Surfhouse calls itself a hotel, but that’s just marketing. Don’t get me wrong, it’s a really nice place but offers none of the typical amenities you’d expect from even a simple hotel.
As one might suspect, Surfhouse caters to vacationers that enjoy a bit of surfing while in town. The motel was completely renovated a couple of years ago by new owners (two local brothers) and has a few different room types.

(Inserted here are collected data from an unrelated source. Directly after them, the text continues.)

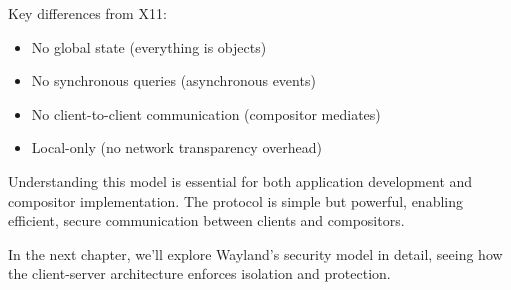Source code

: Key differences from X11:
\begin{itemize}
    \item No global state (everything is objects)
    \item No synchronous queries (asynchronous events)
    \item No client-to-client communication (compositor mediates)
    \item Local-only (no network transparency overhead)
\end{itemize}

Understanding this model is essential for both application development and compositor implementation. The protocol is simple but powerful, enabling efficient, secure communication between clients and compositors.

In the next chapter, we'll explore Wayland's security model in detail, seeing how the client-server architecture enforces isolation and protection.

\clearpage
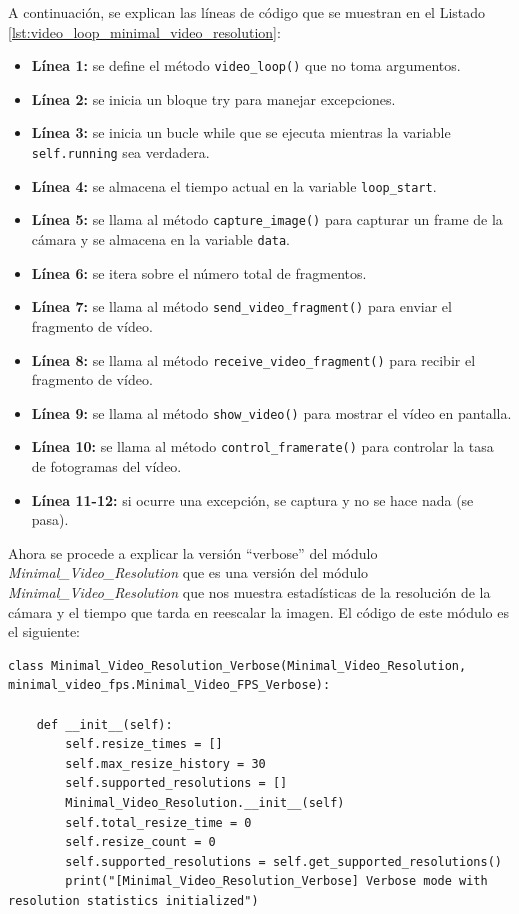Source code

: A continuación, se explican las líneas de código que se muestran en el Listado \ref{lst:video_loop_minimal_video_resolution}:
\begin{itemize}
    \item \textbf{Línea 1:} se define el método \texttt{video\_loop()} que no toma argumentos.
    \item \textbf{Línea 2:} se inicia un bloque try para manejar excepciones.
    \item \textbf{Línea 3:} se inicia un bucle while que se ejecuta mientras la variable \texttt{self.running} sea verdadera.
    \item \textbf{Línea 4:} se almacena el tiempo actual en la variable \texttt{loop\_start}.
    \item \textbf{Línea 5:} se llama al método \texttt{capture\_image()} para capturar un frame de la cámara y se almacena en la variable \texttt{data}.
    \item \textbf{Línea 6:} se itera sobre el número total de fragmentos.
    \item \textbf{Línea 7:} se llama al método \texttt{send\_video\_fragment()} para enviar el fragmento de vídeo.
    \item \textbf{Línea 8:} se llama al método \texttt{receive\_video\_fragment()} para recibir el fragmento de vídeo.
    \item \textbf{Línea 9:} se llama al método \texttt{show\_video()} para mostrar el vídeo en pantalla.
    \item \textbf{Línea 10:} se llama al método \texttt{control\_framerate()} para controlar la tasa de fotogramas del vídeo.
    \item \textbf{Línea 11-12:} si ocurre una excepción, se captura y no se hace nada (se pasa).
\end{itemize}
\vspace{\baselineskip}

Ahora se procede a explicar la versión ``verbose'' del módulo \textit{Minimal\_Video\_Resolution} que es una versión del módulo \textit{Minimal\_Video\_Resolution} que nos muestra estadísticas de la resolución de la cámara y el tiempo que tarda en reescalar la imagen. El código de este módulo es el siguiente:
\begin{lstlisting}[style=pythonstyle, caption={Comienzo del módulo \textit{Minimal\_Video\_Resolution\_verbose} y su inicialización.}, label={lst:comienzo_minimal_video_resolution_verbose}]
class Minimal_Video_Resolution_Verbose(Minimal_Video_Resolution, minimal_video_fps.Minimal_Video_FPS_Verbose):
    
    def __init__(self):
        self.resize_times = []
        self.max_resize_history = 30
        self.supported_resolutions = []
        Minimal_Video_Resolution.__init__(self)
        self.total_resize_time = 0
        self.resize_count = 0
        self.supported_resolutions = self.get_supported_resolutions()
        print("[Minimal_Video_Resolution_Verbose] Verbose mode with resolution statistics initialized")
\end{lstlisting}
\vspace{\baselineskip}

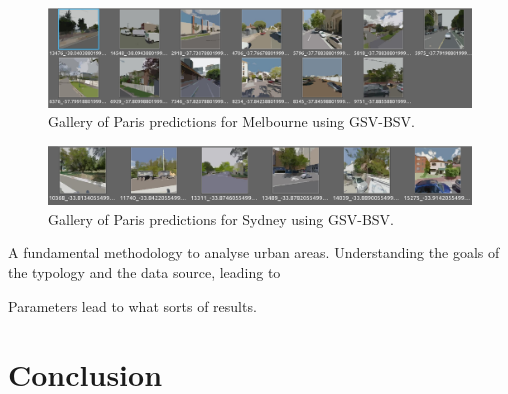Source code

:\documentclass[sageh,times]{sagej}
\begin{document}
\begin{figure}[!htbp]
\centering    
\includegraphics[scale=0.50]{Images/MelbourneLikeParis/Melbourne_streetview_gallery.png} 
\caption{Gallery of Paris predictions for Melbourne using GSV-BSV.}    
 \label{fig:gsv_mel_gallery}  
\end{figure} 

\begin{figure}[!htbp]
\centering    
\includegraphics[scale=0.50]{Images/SydneyLikeParis/Sydney_streetview_gallery.png} 
\caption{Gallery of Paris predictions for Sydney using GSV-BSV.}    
 \label{fig:gsv_syd_gallery}  
\end{figure} 















A fundamental methodology to analyse urban areas. Understanding the goals of the typology and the data source, leading to 

Parameters lead to what sorts of results.










\section{Conclusion}\label{sec:conclusion}


  
  
\end{document}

Our room on the ground floor was a bit small for us, but had actually been adequate enough if we’d only been two and not three adults sharing it. I haven’t slept in a bunkbed for many decades but found it surprisingly easy to get accustomed to. There wasn’t a lot of storage space in the room, but the shower was generously large and made it perfect when peeling off my wetsuit after each surf session. Each room comes equipped with earplugs for guests that don’t fully enjoy the sound of the nearby coastal commuter train that shoots by quite frequently.
For those that don’t bring their own, the motel offers a selection of decent boards in varying sizes that you can rent for a reasonable daily rate. Wetsuits are included. You can borrow the motel’s three beach bikes for free.
From Surfhouse to the nearest surf spot, Beacon’s Beach, is just a short walk up a pretty steep hill and then down an even steeper set of dirt stairs that lead directly to the beach and a reef break beyond.
The sea view from the top of the stairs is spectacular and walking along Neptune Avenue (in either direction) with a seemingly endless row of gorgeous homes, is enjoyable – even if architecture isn’t among your top interests.
For those of us that prefer a nice sandy beach break with consistent sets of small to medium sized waves, I recommend choosing Moonlight Beach which is only a five minute drive south on North Highway 101. Hang a right on B Street and it will take you all the way down to the Pacific Ocean and nearby parking spaces.
On Highway 101, starting at the big hanging Encinitas sign, you’ll find several restaurants, cafés and boutiques with a very local vibe. The fully vegan restaurant Eve offers great food and most dishes are served in huge portions. So sharing here is recommended.
Watching a sunset at Swami’s Beach, just a little bit further south down Highway 101 – on the outskirts of Downtown Encinitas – is definitely a must-see. It’s a popular reef break among local and visiting surfers alike. And the stairs leading down to the beach are usually packed with sunset worshipers.
Southern California has a lot to offer even during the winter months. It’s usually sunny and at least for a northern European like myself, or, for visitors from the east coast of the US, it’s comfortably warm. And as airfare and accommodations tend to cost less during what is considered California’s off-season, a weeklong surf vacation in Encinitas might just be the perfect winter getaway.